3.2.1.2.2 § 34 Abs. 2 BauGB

Entspricht die Eigenart der näheren Umgebung einem der Baugebiete aus der BauNVO, so bemisst sich die Zulässigkeit allein danach, ob ein solches Vorhaben in dem entsprechenden Baugebiet der BauNVO möglich wäre. Einfacher gesagt: Ist das Zielgebiet mit einem der Gebiete aus der BauNVO vergleichbar, bemisst sich die Zulässigkeit nach dem, was in dem vergleichbaren Gebiet möglich ist, obwohl es eigentlich gerade kein Bebauungsplan mit entsprechender Festsetzung gibt.

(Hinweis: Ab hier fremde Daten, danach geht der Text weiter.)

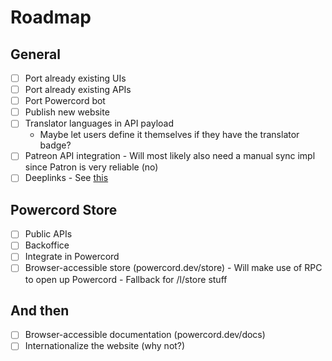 # Roadmap
## General
 - [ ] Port already existing UIs
 - [ ] Port already existing APIs
 - [ ] Port Powercord bot
 - [ ] Publish new website
 - [ ] Translator languages in API payload
    - Maybe let users define it themselves if they have the translator badge?
 - [ ] Patreon API integration
       - Will most likely also need a manual sync impl since Patron is very reliable (no)
 - [ ] Deeplinks
       - See [this](https://github.com/powercord-org/powercord/blob/v2-dev/src/Powercord/plugins/pc-moduleManager/deeplinks.js)

## Powercord Store
 - [ ] Public APIs
 - [ ] Backoffice
 - [ ] Integrate in Powercord
 - [ ] Browser-accessible store (powercord.dev/store)
       - Will make use of RPC to open up Powercord
       - Fallback for /l/store stuff

## And then
 - [ ] Browser-accessible documentation (powercord.dev/docs)
 - [ ] Internationalize the website (why not?)
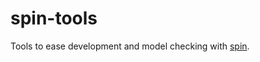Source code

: # spin-tools
Tools to ease development and model checking with [spin](http://spinroot.com/spin/whatispin.html).
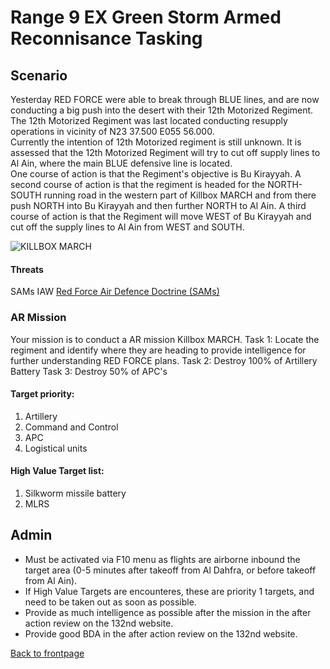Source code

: # Range 9 EX Green Storm Armed Reconnisance Tasking

## Scenario
Yesterday RED FORCE were able to break through BLUE lines, and are now conducting a big push into the desert with their 12th Motorized Regiment.<br>
The 12th Motorized Regiment was last located conducting resupply operations in vicinity of N23 37.500 E055 56.000.<br>
Currently the intention of 12th Motorized regiment is still unknown. It is assessed that the 12th Motorized Regiment will try to cut off supply lines to Al Ain, where the main BLUE defensive line is located. <br>
One course of action is that the Regiment's objective is Bu Kirayyah. A second course of action is that the regiment is headed for the NORTH-SOUTH running road in the western part of Killbox MARCH and from there push NORTH into 
Bu Kirayyah and then further NORTH to Al Ain. A third course of action is that the Regiment will move WEST of Bu Kirayyah and cut off the supply lines to Al Ain from WEST and SOUTH.

![KILLBOX MARCH](/ATRM_Brief/Pictures/EX_GREENSTORM_R9_AR.PNG)


#### Threats
SAMs IAW [Red Force Air Defence Doctrine (SAMs)](/ATRM_Brief/Pages/Generic_airdefence.html)  


### AR Mission
Your mission is to conduct a AR mission Killbox MARCH.
Task 1: Locate the regiment and identify where they are heading to provide intelligence for further understanding RED FORCE plans.
Task 2: Destroy 100% of Artillery Battery
Task 3: Destroy 50% of APC's


#### Target priority:
1. Artillery
2. Command and Control
3. APC
4. Logistical units


#### High Value Target list: 
1. Silkworm missile battery
2. MLRS


## Admin
- Must be activated via F10 menu as flights are airborne inbound the target area (0-5 minutes after takeoff from Al Dahfra, or before takeoff from Al Ain).
- If High Value Targets are encounteres, these are priority 1 targets, and need to be taken out as soon as possible.
- Provide as much intelligence as possible after the mission in the after action review on the 132nd website.
- Provide good BDA in the after action review on the 132nd website.






[Back to frontpage](https://132nd-vwing.github.io/ATRM_Brief/)
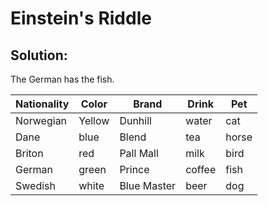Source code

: # Einstein's Riddle

## Solution:

The German has the fish.

| Nationality | Color  | Brand       | Drink  | Pet   |
|-------------|--------|-------------|--------|-------|
| Norwegian   | Yellow | Dunhill     | water  | cat   |
| Dane        | blue   | Blend       | tea    | horse |
| Briton      | red    | Pall Mall   | milk   | bird  |
| German      | green  | Prince      | coffee | fish  |
| Swedish     | white  | Blue Master | beer   | dog   |
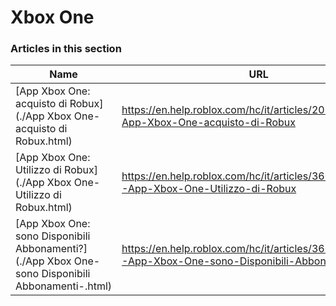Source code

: # Xbox One  
### Articles in this section
Name|URL
-|-
[App Xbox One: acquisto di Robux](./App Xbox One- acquisto di Robux.html) |https://en.help.roblox.com/hc/it/articles/205355400-App-Xbox-One-acquisto-di-Robux
[App Xbox One: Utilizzo di Robux](./App Xbox One- Utilizzo di Robux.html) |https://en.help.roblox.com/hc/it/articles/360023138771-App-Xbox-One-Utilizzo-di-Robux
[App Xbox One: sono Disponibili Abbonamenti?](./App Xbox One- sono Disponibili Abbonamenti-.html) |https://en.help.roblox.com/hc/it/articles/360000334663-App-Xbox-One-sono-Disponibili-Abbonamenti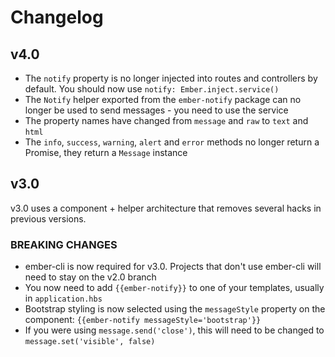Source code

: # Changelog

## v4.0

- The `notify` property is no longer injected into routes and controllers by default. You should now 
  use `notify: Ember.inject.service()`
- The `Notify` helper exported from the `ember-notify` package can no longer be used to send messages - 
  you need to use the service
- The property names have changed from `message` and `raw` to `text` and `html`
- The `info`, `success`, `warning`, `alert` and `error` methods no longer return 
  a Promise, they return a `Message` instance


## v3.0

v3.0 uses a component + helper architecture that removes several hacks in previous versions.
 
### BREAKING CHANGES

- ember-cli is now required for v3.0. Projects that don't use ember-cli will need to stay on the v2.0 branch
- You now need to add `{{ember-notify}}` to one of your templates, usually in `application.hbs`
- Bootstrap styling is now selected using the `messageStyle` property on the component: `{{ember-notify messageStyle='bootstrap'}}`
- If you were using `message.send('close')`, this will need to be changed to `message.set('visible', false)` 
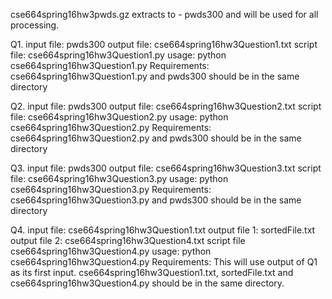 cse664spring16hw3pwds.gz extracts to - pwds300 and will be used for all processing.

Q1. 
input file: pwds300
output file: cse664spring16hw3Question1.txt
script file: cse664spring16hw3Question1.py
usage: python cse664spring16hw3Question1.py
Requirements: cse664spring16hw3Question1.py and pwds300 should be in the same directory

Q2. 
input file: pwds300
output file: cse664spring16hw3Question2.txt
script file: cse664spring16hw3Question2.py
usage: python cse664spring16hw3Question2.py
Requirements: cse664spring16hw3Question2.py and pwds300 should be in the same directory

Q3.
input file: pwds300
output file: cse664spring16hw3Question3.txt
script file: cse664spring16hw3Question3.py
usage: python cse664spring16hw3Question3.py
Requirements: cse664spring16hw3Question3.py and pwds300 should be in the same directory

Q4.
input file: cse664spring16hw3Question1.txt
output file 1: sortedFile.txt
output file 2: cse664spring16hw3Question4.txt
script file cse664spring16hw3Question4.py
usage: python cse664spring16hw3Question4.py
Requirements: This will use output of Q1 as its first input. cse664spring16hw3Question1.txt, sortedFile.txt and cse664spring16hw3Question4.py should be in the same directory.

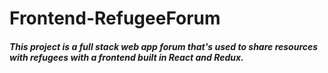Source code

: # Frontend-RefugeeForum


##### This project is a full stack web app forum that's used to share resources with refugees with a frontend built in React and Redux.


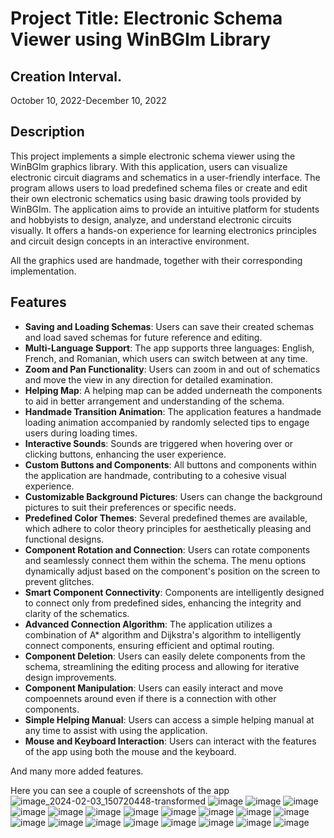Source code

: # Project Title: Electronic Schema Viewer using WinBGIm Library

## Creation Interval.
October 10, 2022-December 10, 2022

## Description
This project implements a simple electronic schema viewer using the WinBGIm graphics library. With this application, users can visualize electronic circuit diagrams and schematics in a user-friendly interface. The program allows users to load predefined schema files or create and edit their own electronic schematics using basic drawing tools provided by WinBGIm. The application aims to provide an intuitive platform for students and hobbyists to design, analyze, and understand electronic circuits visually. It offers a hands-on experience for learning electronics principles and circuit design concepts in an interactive environment.

All the graphics used are handmade, together with their corresponding implementation.

## Features

- **Saving and Loading Schemas**: Users can save their created schemas and load saved schemas for future reference and editing.
- **Multi-Language Support**: The app supports three languages: English, French, and Romanian, which users can switch between at any time.
- **Zoom and Pan Functionality**: Users can zoom in and out of schematics and move the view in any direction for detailed examination.
- **Helping Map**: A helping map can be added underneath the components to aid in better arrangement and understanding of the schema.
- **Handmade Transition Animation**: The application features a handmade loading animation accompanied by randomly selected tips to engage users during loading times.
- **Interactive Sounds**: Sounds are triggered when hovering over or clicking buttons, enhancing the user experience.
- **Custom Buttons and Components**: All buttons and components within the application are handmade, contributing to a cohesive visual experience.
- **Customizable Background Pictures**: Users can change the background pictures to suit their preferences or specific needs.
- **Predefined Color Themes**: Several predefined themes are available, which adhere to color theory principles for aesthetically pleasing and functional designs.
- **Component Rotation and Connection**: Users can rotate components and seamlessly connect them within the schema. The menu options dynamically adjust based on the component's position on the screen to prevent glitches.
- **Smart Component Connectivity**: Components are intelligently designed to connect only from predefined sides, enhancing the integrity and clarity of the schematics.
- **Advanced Connection Algorithm**: The application utilizes a combination of A* algorithm and Dijkstra's algorithm to intelligently connect components, ensuring efficient and optimal routing.
- **Component Deletion**: Users can easily delete components from the schema, streamlining the editing process and allowing for iterative design improvements.
- **Component Manipulation**: Users can easily interact and move compoennets around even if there is a connection with other components.
- **Simple Helping Manual**: Users can access a simple helping manual at any time to assist with using the application.
- **Mouse and Keyboard Interaction**: Users can interact with the features of the app using both the mouse and the keyboard.

And many more added features.

Here you can see a couple of screenshots of the app
![image_2024-02-03_150720448-transformed](https://github.com/AlexandruRoscaPOO/Electron/assets/113398639/bb90b2ff-869f-4d86-bfaf-040165a87926)
![image](https://github.com/AlexandruRoscaPOO/Electron/assets/113398639/1fdd1674-c3c5-4528-8aa8-f276f4957fcf)
![image](https://github.com/AlexandruRoscaPOO/Electron/assets/113398639/2a1266b3-0b6e-4fe7-b5f6-f62fc9a73b35)
![image](https://github.com/AlexandruRoscaPOO/Electron/assets/113398639/6505eca7-75b3-41f3-800e-8aee615bf13c)
![image](https://github.com/AlexandruRoscaPOO/Electron/assets/113398639/42d24d1b-a946-404c-acfb-b151a5d06ec2)
![image](https://github.com/AlexandruRoscaPOO/Electron/assets/113398639/9d7f4b0a-80b3-4a0d-bdcb-b0443350e6bf)
![image](https://github.com/AlexandruRoscaPOO/Electron/assets/113398639/fd959cbf-bb47-43e9-b013-1a7d1eba860d)
![image](https://github.com/AlexandruRoscaPOO/Electron/assets/113398639/4e9cb57f-cc34-4087-ba1f-060fe2e48ad8)
![image](https://github.com/AlexandruRoscaPOO/Electron/assets/113398639/97138714-1e03-40bf-9179-65929339bf0b)
![image](https://github.com/AlexandruRoscaPOO/Electron/assets/113398639/c3f5758f-7f7e-4021-984d-826a49f1767d)
![image](https://github.com/AlexandruRoscaPOO/Electron/assets/113398639/04a04759-9e46-48cc-a887-8f14e6b86544)
![image](https://github.com/AlexandruRoscaPOO/Electron/assets/113398639/c4368177-bf0a-4b52-aadb-8d93b82b555b)
![image](https://github.com/AlexandruRoscaPOO/Electron/assets/113398639/4afcc89f-6c03-4b44-ade9-78e0ed1f940d)
![image](https://github.com/AlexandruRoscaPOO/Electron/assets/113398639/f98c3cd3-c8d6-4f3b-8ac1-b59374d8c765)
![image](https://github.com/AlexandruRoscaPOO/Electron/assets/113398639/d3c2fdce-1ecc-457e-abbc-a4479ffb141e)
![image](https://github.com/AlexandruRoscaPOO/Electron/assets/113398639/6b8806b0-b6f1-4096-ad68-3e12b40f2b53)
![image](https://github.com/AlexandruRoscaPOO/Electron/assets/113398639/c1d09ef2-e7a2-44a2-b83a-644b231ba3cc)
![image](https://github.com/AlexandruRoscaPOO/Electron/assets/113398639/66826606-71ff-4e67-8760-0898da8b9516)
![image](https://github.com/AlexandruRoscaPOO/Electron/assets/113398639/a53514ad-9f31-461e-b5bf-078d49291c16)
![image](https://github.com/AlexandruRoscaPOO/Electron/assets/113398639/5dfe0f1b-fad2-412c-b2b3-a6810c715cb7)








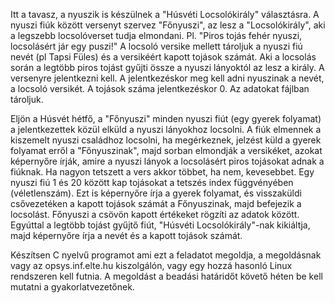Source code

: 
Itt a tavasz, a nyuszik is készülnek a "Húsvéti Locsolókirály" választásra. A nyuszi fiúk között versenyt szervez "Főnyuszi", az lesz a "Locsolókirály", aki a legszebb locsolóverset tudja elmondani. Pl.  "Piros tojás fehér nyuszi, locsolásért jár egy puszi!" A locsoló versike mellett tároljuk a nyuszi fiú nevét (pl Tapsi Füles) és a versikéért kapott tojások számát. Aki a locsolás során a legtöbb piros tojást gyűjti össze a nyuszi lányoktól az lesz a király. A versenyre jelentkezni kell.  A jelentkezéskor meg kell adni nyuszinak a nevét, a locsoló versikét. A tojások száma jelentkezéskor 0.  Az adatokat fájlban tároljuk.

Eljön a Húsvét hétfő, a "Főnyuszi" minden nyuszi fiút (egy gyerek folyamat) a jelentkezettek közül elküld a nyuszi lányokhoz locsolni. A fiúk elmennek a kiszemelt nyuszi családhoz locsolni, ha megérkeznek, jelzést küld a gyerek folyamat erről a "Főnyuszinak", majd sorban elmondják a versikéket, azokat képernyőre írják, amire a nyuszi lányok a locsolásért piros tojásokat adnak a fiúknak. Ha nagyon tetszett a vers akkor többet, ha nem, kevesebbet. Egy nyuszi fiú 1 és 20 között kap tojásokat a tetszés index függvényében (véletlenszám). Ezt is képernyőre írja a gyerek folyamat, és visszaküldi csővezetéken a kapott tojások számát a Főnyuszinak, majd befejezik a locsolást. Főnyuszi a csövön kapott értékeket rögzíti az adatok között. Egyúttal a legtöbb tojást gyűjtő fiút, "Húsvéti Locsolókirály"-nak kikiáltja, majd képernyőre írja a nevét és a kapott tojások számát.

Készítsen C nyelvű programot ami  ezt a feladatot megoldja, a megoldásnak vagy az opsys.inf.elte.hu kiszolgálón, vagy egy hozzá hasonló Linux rendszeren kell futnia. A megoldást a beadási határidőt követő héten be kell mutatni a gyakorlatvezetőnek.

Man muss dabei beachten, dass § 34 Abs. 2 BauGB zu § 34 Abs. 1 BauGB lex specialis ist. Das bedeutet, der § 34 Abs. 2 BauGB enthält die spezielleren Voraussetzungen und ist daher vor § 34 Abs. 1 BauGB anzuwenden. Ein Vorhaben fügt sich dann in seine nähere Umgebung ein, wenn die Gebietstypik der eines Baugebietes der BauNVO entspricht und das geplante Vorhaben dort zulässig ist. Liegt die entsprechende Gebietsvergleichbarkeit des § 34 Abs. 2 BauGB vor, findet dieser Anwendung und es bedarf keines zusätzlichen Rückgriffes auf § 34 Abs. 1 BauGB.

Beispiel:

Unternehmer U will wieder eine großflächige Werbetafel aufstellen. Für das Zielgebiet liegt wieder kein Bebauungsplan vor. Es befindet sich innerhalb einem im Zusammenhang bebauten Ortsteil. Allerdings ist es dieses Mal überwiegend durch Wohnhäuser geprägt. Es finden sich in der Umgebung lediglich ein kleiner Handwerksbetrieb, eine Kirche und eine Speisewirtschaft. Ist das geplante Vorhaben zulässig?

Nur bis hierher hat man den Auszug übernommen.